» EXERCISE GOAL: If a line in the data below contains "from", copy it.
START RECORDS PROVIDED
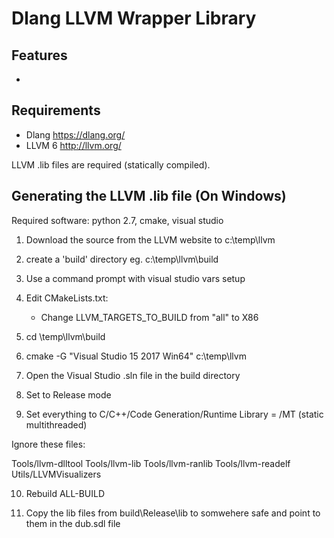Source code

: # Dlang LLVM Wrapper Library

## Features
- 


## Requirements
- Dlang https://dlang.org/
- LLVM 6 http://llvm.org/

LLVM .lib files are required (statically compiled).

## Generating the LLVM .lib file (On Windows)
Required software: python 2.7, cmake, visual studio

1) Download the source from the LLVM website to c:\temp\llvm
2) create a 'build' directory eg.
    c:\temp\llvm\build
3) Use a command prompt with visual studio vars setup
4) Edit CMakeLists.txt: 
    - Change LLVM_TARGETS_TO_BUILD from "all" to X86
5) cd \temp\llvm\build
6) cmake -G "Visual Studio 15 2017 Win64" c:\temp\llvm	
7) Open the Visual Studio .sln file in the build directory
8) Set to Release mode

9) Set everything to C/C++/Code Generation/Runtime Library = /MT (static multithreaded) 

Ignore these files: 

Tools/llvm-dlltool
Tools/llvm-lib
Tools/llvm-ranlib
Tools/llvm-readelf	
Utils/LLVMVisualizers
	
10) Rebuild ALL-BUILD
	
11) Copy the lib files from build\Release\lib to somwehere safe and point to them in the dub.sdl file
END RECORDS PROVIDED
» REPLY TO THE EXERCISE:
1) Download the source from the LLVM website to c:\temp\llvm
    - Change LLVM_TARGETS_TO_BUILD from "all" to X86
11) Copy the lib files from build\Release\lib to somwehere safe and point to them in the dub.sdl file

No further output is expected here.